== Segment start ==

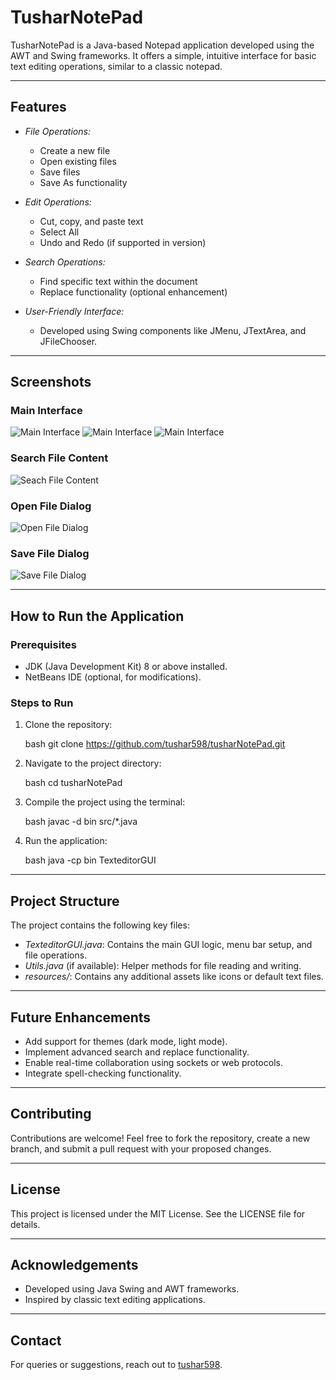 # TusharNotePad

TusharNotePad is a Java-based Notepad application developed using the AWT and Swing frameworks. It offers a simple, intuitive interface for basic text editing operations, similar to a classic notepad.

---

## Features

- *File Operations:*
  - Create a new file
  - Open existing files
  - Save files
  - Save As functionality

- *Edit Operations:*
  - Cut, copy, and paste text
  - Select All
  - Undo and Redo (if supported in version)

- *Search Operations:*
  - Find specific text within the document
  - Replace functionality (optional enhancement)

- *User-Friendly Interface:*
  - Developed using Swing components like JMenu, JTextArea, and JFileChooser.

---

## Screenshots

### Main Interface
![Main Interface](https://github.com/user-attachments/assets/b571ef70-275a-4484-838e-81aef2e0ed4c)
![Main Interface](https://github.com/user-attachments/assets/4606fdf6-24ae-404b-a0fd-81aed6992861)
![Main Interface](https://github.com/user-attachments/assets/8b929de1-af8b-43d4-9fb4-b2820ef1922e)

### Search File Content
![Seach File Content](https://github.com/user-attachments/assets/56d1255b-4b68-425d-891e-0d32d2f14c2d)
 
### Open File Dialog
![Open File Dialog](https://github.com/user-attachments/assets/e27f4fc4-1ded-4b62-a807-ac2c33933487)

### Save File Dialog
![Save File Dialog](https://github.com/user-attachments/assets/be871568-e928-4fb0-8352-794018cdffd7)


---

## How to Run the Application

### Prerequisites

- JDK (Java Development Kit) 8 or above installed.
- NetBeans IDE (optional, for modifications).

### Steps to Run

1. Clone the repository:

   bash
   git clone https://github.com/tushar598/tusharNotePad.git
   

2. Navigate to the project directory:

   bash
   cd tusharNotePad
   

3. Compile the project using the terminal:

   bash
   javac -d bin src/*.java
   

4. Run the application:

   bash
   java -cp bin TexteditorGUI
   

---

## Project Structure

The project contains the following key files:

- *TexteditorGUI.java*: Contains the main GUI logic, menu bar setup, and file operations.
- *Utils.java* (if available): Helper methods for file reading and writing.
- *resources/*: Contains any additional assets like icons or default text files.

---

## Future Enhancements

- Add support for themes (dark mode, light mode).
- Implement advanced search and replace functionality.
- Enable real-time collaboration using sockets or web protocols.
- Integrate spell-checking functionality.

---

## Contributing

Contributions are welcome! Feel free to fork the repository, create a new branch, and submit a pull request with your proposed changes.

---

## License

This project is licensed under the MIT License. See the LICENSE file for details.

---

## Acknowledgements

- Developed using Java Swing and AWT frameworks.
- Inspired by classic text editing applications.

---

## Contact

For queries or suggestions, reach out to [tushar598](https://github.com/tushar598).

== Segment end ==

§ Your assignment: Above are the entries; count how many of their lines contain the word "TexteditorGUI" and give only that number.

§ Reply: 2